In Aims 1 -3) Dr. Bona will embed a prospective survey study of HMH in a phase III multi-center clinical trial for children with newly diagnosed ALL to identify the association between HMH and rates of early relapse and survival (Aim 1), oral chemotherapy adherence (Aim 2a), chemotherapy delivery (Aim 2b) and patterns of care (Aim 3).
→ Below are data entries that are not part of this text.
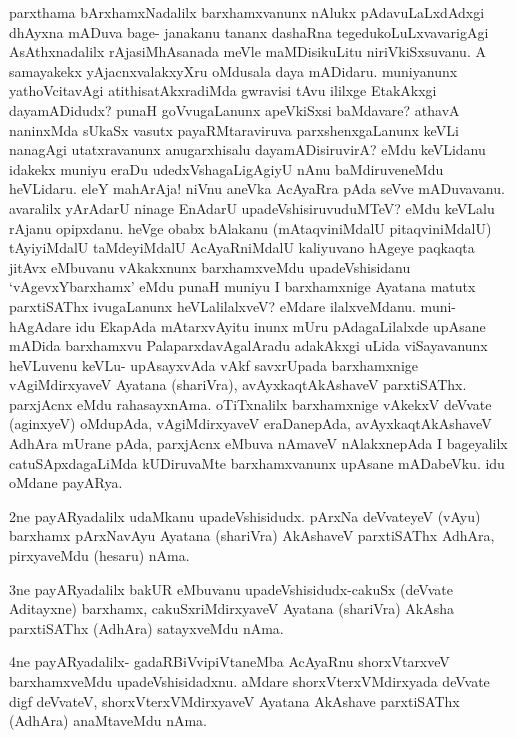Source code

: \begin{artha}
parxthama bArxhamxNadalilx barxhamxvanunx nAlukx pAdavuLaLxdAdxgi dhAyxna mADuva bage- janakanu tananx dashaRna tegedukoLuLxvavarigAgi AsAthxnadalilx rAjasiMhAsanada meVle maMDisikuLitu niriVkiSxsuvanu. A samayakekx yAjacnxvalakxyXru oMdusala daya mADidaru. muniyanunx yathoVcitavAgi atithisatAkxradiMda gwravisi tAvu ililxge EtakAkxgi dayamADidudx? punaH goVvugaLanunx apeVkiSxsi baMdavare? athavA naninxMda sUkaSx vasutx payaRMtaraviruva parxshenxgaLanunx keVLi nanagAgi utatxravanunx anugarxhisalu dayamADisiruvirA? eMdu keVLidanu idakekx muniyu eraDu udedxVshagaLigAgiyU nAnu baMdiruveneMdu heVLidaru. eleY mahArAja! niVnu aneVka AcAyaRra pAda seVve mADuvavanu. avaralilx yArAdarU ninage EnAdarU upadeVshisiruvuduMTeV? eMdu keVLalu rAjanu opipxdanu. heVge obabx bAlakanu (mAtaqviniMdalU pitaqviniMdalU) tAyiyiMdalU taMdeyiMdalU AcAyaRniMdalU kaliyuvano hAgeye paqkaqta jitAvx eMbuvanu vAkakxnunx barxhamxveMdu upadeVshisidanu `vAgevxYbarxhamx' eMdu punaH muniyu I barxhamxnige Ayatana matutx parxtiSAThx ivugaLanunx heVLalilalxveV? eMdare ilalxveMdanu. muni-hAgAdare idu EkapAda mAtarxvAyitu inunx mUru pAdagaLilalxde upAsane mADida barxhamxvu PalaparxdavAgalAradu adakAkxgi uLida viSayavanunx heVLuvenu keVLu- upAsayxvAda vAkf savxrUpada barxhamxnige vAgiMdirxyaveV Ayatana (shariVra), avAyxkaqtAkAshaveV parxtiSAThx. parxjAcnx eMdu rahasayxnAma. oTiTxnalilx barxhamxnige vAkekxV deVvate (aginxyeV) oMdupAda, vAgiMdirxyaveV eraDanepAda, avAyxkaqtAkAshaveV AdhAra mUrane pAda, parxjAcnx eMbuva nAmaveV nAlakxnepAda I bageyalilx catuSApxdagaLiMda kUDiruvaMte barxhamxvanunx upAsane mADabeVku. idu oMdane payARya. 
\end{artha}

\begin{artha}
2ne payARyadalilx udaMkanu upadeVshisidudx. pArxNa deVvateyeV (vAyu) barxhamx pArxNavAyu Ayatana (shariVra) AkAshaveV parxtiSAThx AdhAra, pirxyaveMdu (hesaru) nAma.
\end{artha}

\begin{artha}
3ne payARyadalilx bakUR eMbuvanu upadeVshisidudx-cakuSx (deVvate Aditayxne) barxhamx, cakuSxriMdirxyaveV Ayatana (shariVra) AkAsha parxtiSAThx (AdhAra) satayxveMdu nAma.
\end{artha}

\begin{artha}%
4ne payARyadalilx- gadaRBiVvipiVtaneMba AcAyaRnu shorxVtarxveV barxhamxveMdu upadeVshisidadxnu. aMdare shorxVterxVMdirxyada deVvate digf deVvateV, shorxVterxVMdirxyaveV Ayatana AkAshave parxtiSAThx (AdhAra) anaMtaveMdu nAma. 
\end{artha}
In Aim 4) Dr. Bona will utilize parent and provider interviews to identify targetable elements in the experience of HMH. Together, these data will inform the subsequent development of an HMH intervention for the clinical trial setting. Poverty crosses all risk group stratifications in pediatric ALL; as such, targeting this predictor of outcomes has the potential to impact a significant proportion of children with cancer. This project will facilitate the candidate's training in three areas central her career development and transition to independence: 1) conduct and design of qualitative research; 2) collaboration on multi-center clinical trials; and 3) understanding the social and biological pathways underlying health inequities. Dr. Bona is pediatric oncologist and outcomes researcher in the richly supportive research setting of the Dana-Farber Cancer Institute (DFCI), an environment ideally suited to the successful conduct of this study. Dr. Bona's research and career development are supported by highly qualified and deeply committed mentors: Dr. Joanne Wolfe, a leader in pediatric palliative care investigation, and Dr. Smita Bhatia a leader in pediatric oncology outcomes research. A dynamic team of advisors with multi-disciplinary expertise in pediatric leukemia, outcomes, disparities, palliative care and psychosocial oncology will oversee the successful conduct of this proposal. Leveraging the research infrastructure of DFCI, the expertise of her mentorship team, and the proposed career development goals Dr. Bona will be well positioned to successfully complete the proposed aims, compete for future R01 funding to support an intervention trial and transition to a career as an independent physician investigator dedicated to reducing health disparities in childhood cancer.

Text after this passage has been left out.